## About this exercise
Select and reproduce each line of the listing below that bears the string "application".

## Information
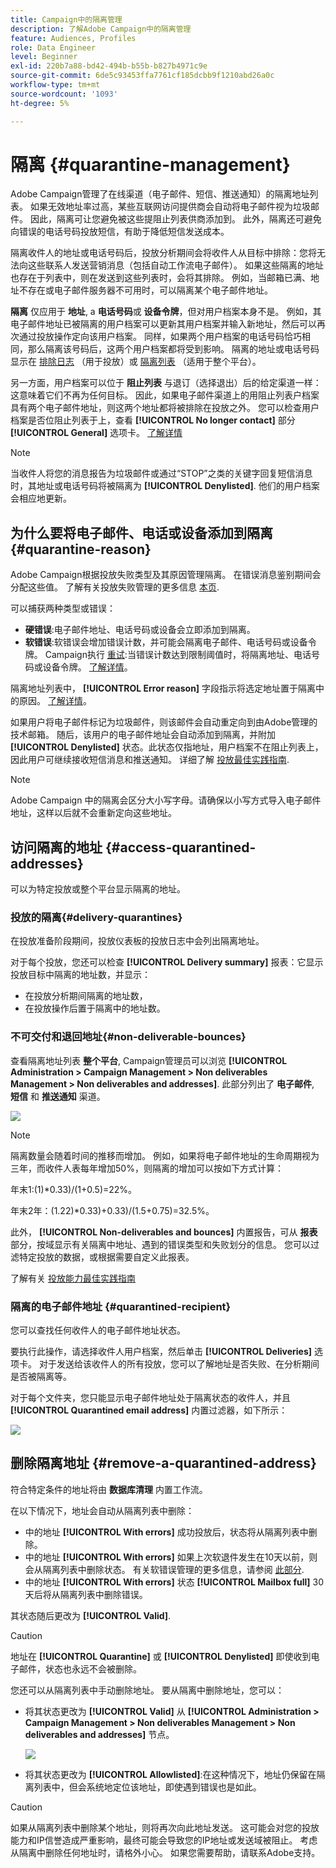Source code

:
 ```yaml
---
title: Campaign中的隔离管理
description: 了解Adobe Campaign中的隔离管理
feature: Audiences, Profiles
role: Data Engineer
level: Beginner
exl-id: 220b7a88-bd42-494b-b55b-b827b4971c9e
source-git-commit: 6de5c93453ffa7761cf185dcbb9f1210abd26a0c
workflow-type: tm+mt
source-wordcount: '1093'
ht-degree: 5%

---
```


# 隔离 {#quarantine-management}

Adobe Campaign管理了在线渠道（电子邮件、短信、推送通知）的隔离地址列表。 如果无效地址率过高，某些互联网访问提供商会自动将电子邮件视为垃圾邮件。 因此，隔离可让您避免被这些提阻止列表供商添加到。 此外，隔离还可避免向错误的电话号码投放短信，有助于降低短信发送成本。

隔离收件人的地址或电话号码后，投放分析期间会将收件人从目标中排除：您将无法向这些联系人发送营销消息（包括自动工作流电子邮件）。 如果这些隔离的地址也存在于列表中，则在发送到这些列表时，会将其排除。 例如，当邮箱已满、地址不存在或电子邮件服务器不可用时，可以隔离某个电子邮件地址。

<!--For more on best practices to secure and optimize your deliveries, refer to [this page](delivery-best-practices.md).-->

**隔离** 仅应用于 **地址**, a **电话号码**&#x200B;或 **设备令牌**，但对用户档案本身不是。 例如，其电子邮件地址已被隔离的用户档案可以更新其用户档案并输入新地址，然后可以再次通过投放操作定向该用户档案。 同样，如果两个用户档案的电话号码恰巧相同，那么隔离该号码后，这两个用户档案都将受到影响。 隔离的地址或电话号码显示在 [排除日志](#delivery-quarantines) （用于投放）或 [隔离列表](#non-deliverable-bounces) （适用于整个平台）。

另一方面，用户档案可以位于 **阻止列表** 与退订（选择退出）后的给定渠道一样：这意味着它们不再为任何目标。 因此，如果电子邮件渠道上的用阻止列表户档案具有两个电子邮件地址，则这两个地址都将被排除在投放之外。 您可以检查用户档案是否位阻止列表于上，查看 **[!UICONTROL No longer contact]** 部分 **[!UICONTROL General]** 选项卡。 [了解详情](../audiences/view-profiles.md)

>[!NOTE]
>
>当收件人将您的消息报告为垃圾邮件或通过“STOP”之类的关键字回复短信消息时，其地址或电话号码将被隔离为 **[!UICONTROL Denylisted]**. 他们的用户档案会相应地更新。

<!--For the email channel, email addresses are quarantined. For the mobile app channel, device tokens are quarantined. For the SMS channel, phone numbers are quarantined.?-->

## 为什么要将电子邮件、电话或设备添加到隔离 {#quarantine-reason}

Adobe Campaign根据投放失败类型及其原因管理隔离。 在错误消息鉴别期间会分配这些值。 了解有关投放失败管理的更多信息 [本页](delivery-failures.md).

可以捕获两种类型或错误：

* **硬错误**:电子邮件地址、电话号码或设备会立即添加到隔离。
* **软错误**:软错误会增加错误计数，并可能会隔离电子邮件、电话号码或设备令牌。 Campaign执行 [重试](delivery-failures.md#retries):当错误计数达到限制阈值时，将隔离地址、电话号码或设备令牌。 [了解详情](delivery-failures.md#retries)。

隔离地址列表中， **[!UICONTROL Error reason]** 字段指示将选定地址置于隔离中的原因。 [了解详情](#identifying-quarantined-addresses-for-the-entire-platform)。


如果用户将电子邮件标记为垃圾邮件，则该邮件会自动重定向到由Adobe管理的技术邮箱。 随后，该用户的电子邮件地址会自动添加到隔离，并附加 **[!UICONTROL Denylisted]** 状态。此状态仅指地址，用户档案不在阻止列表上，因此用户可继续接收短信消息和推送通知。 详细了解 [投放最佳实践指南](https://experienceleague.adobe.com/docs/deliverability-learn/deliverability-best-practice-guide/transition-process/infrastructure.html#feedback-loops).

>[!NOTE]
>
>Adobe Campaign 中的隔离会区分大小写字母。请确保以小写方式导入电子邮件地址，这样以后就不会重新定向这些地址。

## 访问隔离的地址 {#access-quarantined-addresses}

可以为特定投放或整个平台显示隔离的地址。

### 投放的隔离{#delivery-quarantines}

在投放准备阶段期间，投放仪表板的投放日志中会列出隔离地址。

对于每个投放，您还可以检查 **[!UICONTROL Delivery summary]** 报表：它显示投放目标中隔离的地址数，并显示：

* 在投放分析期间隔离的地址数，
* 在投放操作后置于隔离中的地址数。

### 不可交付和退回地址{#non-deliverable-bounces}

查看隔离地址列表 **整个平台**, Campaign管理员可以浏览  **[!UICONTROL Administration > Campaign Management > Non deliverables Management > Non deliverables and addresses]**. 此部分列出了 **电子邮件**, **短信** 和 **推送通知** 渠道。

![](assets/tech-quarantine.png)

>[!NOTE]
>
>隔离数量会随着时间的推移而增加。 例如，如果将电子邮件地址的生命周期视为三年，而收件人表每年增加50%，则隔离的增加可以按如下方式计算：
>
>年末1:(1)&#42;0.33)/(1+0.5)=22%。
>
>年末2年：(1.22)&#42;0.33)+0.33)/(1.5+0.75)=32.5%。

此外， **[!UICONTROL Non-deliverables and bounces]** 内置报告，可从 **报表** 部分，按域显示有关隔离中地址、遇到的错误类型和失败划分的信息。 您可以过滤特定投放的数据，或根据需要自定义此报表。

了解有关 [投放能力最佳实践指南](https://experienceleague.adobe.com/docs/deliverability-learn/deliverability-best-practice-guide/metrics-for-deliverability/bounces.html)

### 隔离的电子邮件地址 {#quarantined-recipient}

您可以查找任何收件人的电子邮件地址状态。

要执行此操作，请选择收件人用户档案，然后单击 **[!UICONTROL Deliveries]** 选项卡。 对于发送给该收件人的所有投放，您可以了解地址是否失败、在分析期间是否被隔离等。

对于每个文件夹，您只能显示电子邮件地址处于隔离状态的收件人，并且 **[!UICONTROL Quarantined email address]** 内置过滤器，如下所示：

![](assets/quarantine-filter.png)


## 删除隔离地址 {#remove-a-quarantined-address}

符合特定条件的地址将由 **数据库清理** 内置工作流。

在以下情况下，地址会自动从隔离列表中删除：

* 中的地址 **[!UICONTROL With errors]** 成功投放后，状态将从隔离列表中删除。
* 中的地址 **[!UICONTROL With errors]** 如果上次软退件发生在10天以前，则会从隔离列表中删除状态。 有关软错误管理的更多信息，请参阅 [此部分](#soft-error-management).
* 中的地址 **[!UICONTROL With errors]** 状态 **[!UICONTROL Mailbox full]** 30天后将从隔离列表中删除错误。

其状态随后更改为 **[!UICONTROL Valid]**.

>[!CAUTION]
>
>地址在 **[!UICONTROL Quarantine]** 或 **[!UICONTROL Denylisted]** 即使收到电子邮件，状态也永远不会被删除。

您还可以从隔离列表中手动删除地址。 要从隔离中删除地址，您可以：

* 将其状态更改为 **[!UICONTROL Valid]** 从 **[!UICONTROL Administration > Campaign Management > Non deliverables Management > Non deliverables and addresses]** 节点。

   ![](assets/tech-quarantine-status.png)

* 将其状态更改为 **[!UICONTROL Allowlisted]**:在这种情况下，地址仍保留在隔离列表中，但会系统地定位该地址，即使遇到错误也是如此。

>[!CAUTION]
>
>如果从隔离列表中删除某个地址，则将再次向此地址发送。 这可能会对您的投放能力和IP信誉造成严重影响，最终可能会导致您的IP地址或发送域被阻止。 考虑从隔离中删除任何地址时，请格外小心。 如果您需要帮助，请联系Adobe支持。
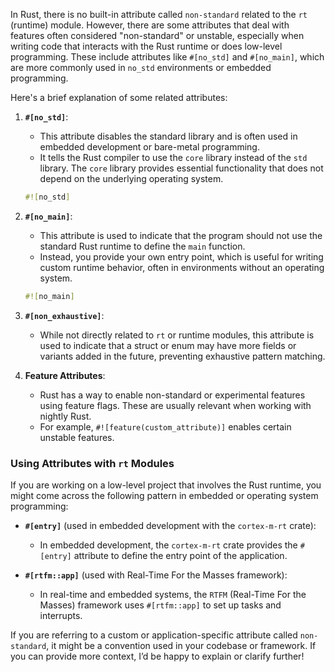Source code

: In Rust, there is no built-in attribute called `non-standard` related to the `rt` (runtime) module. However, there are some attributes that deal with features often considered "non-standard" or unstable, especially when writing code that interacts with the Rust runtime or does low-level programming. These include attributes like `#[no_std]` and `#[no_main]`, which are more commonly used in `no_std` environments or embedded programming.

Here's a brief explanation of some related attributes:

1. **`#[no_std]`**:
   - This attribute disables the standard library and is often used in embedded development or bare-metal programming.
   - It tells the Rust compiler to use the `core` library instead of the `std` library. The `core` library provides essential functionality that does not depend on the underlying operating system.

   ```rust
   #![no_std]
   ```

2. **`#[no_main]`**:
   - This attribute is used to indicate that the program should not use the standard Rust runtime to define the `main` function.
   - Instead, you provide your own entry point, which is useful for writing custom runtime behavior, often in environments without an operating system.

   ```rust
   #![no_main]
   ```

3. **`#[non_exhaustive]`**:
   - While not directly related to `rt` or runtime modules, this attribute is used to indicate that a struct or enum may have more fields or variants added in the future, preventing exhaustive pattern matching.

4. **Feature Attributes**:
   - Rust has a way to enable non-standard or experimental features using feature flags. These are usually relevant when working with nightly Rust.
   - For example, `#![feature(custom_attribute)]` enables certain unstable features.

### Using Attributes with `rt` Modules
If you are working on a low-level project that involves the Rust runtime, you might come across the following pattern in embedded or operating system programming:

- **`#[entry]`** (used in embedded development with the `cortex-m-rt` crate):
  - In embedded development, the `cortex-m-rt` crate provides the `#[entry]` attribute to define the entry point of the application.
  
- **`#[rtfm::app]`** (used with Real-Time For the Masses framework):
  - In real-time and embedded systems, the `RTFM` (Real-Time For the Masses) framework uses `#[rtfm::app]` to set up tasks and interrupts.

If you are referring to a custom or application-specific attribute called `non-standard`, it might be a convention used in your codebase or framework. If you can provide more context, I’d be happy to explain or clarify further!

## Your solution
  - In embedded development, the `cortex-m-rt` crate provides the `#[entry]` attribute to define the entry point of the application.
If you are referring to a custom or application-specific attribute called `non-standard`, it might be a convention used in your codebase or framework. If you can provide more context, I’d be happy to explain or clarify further!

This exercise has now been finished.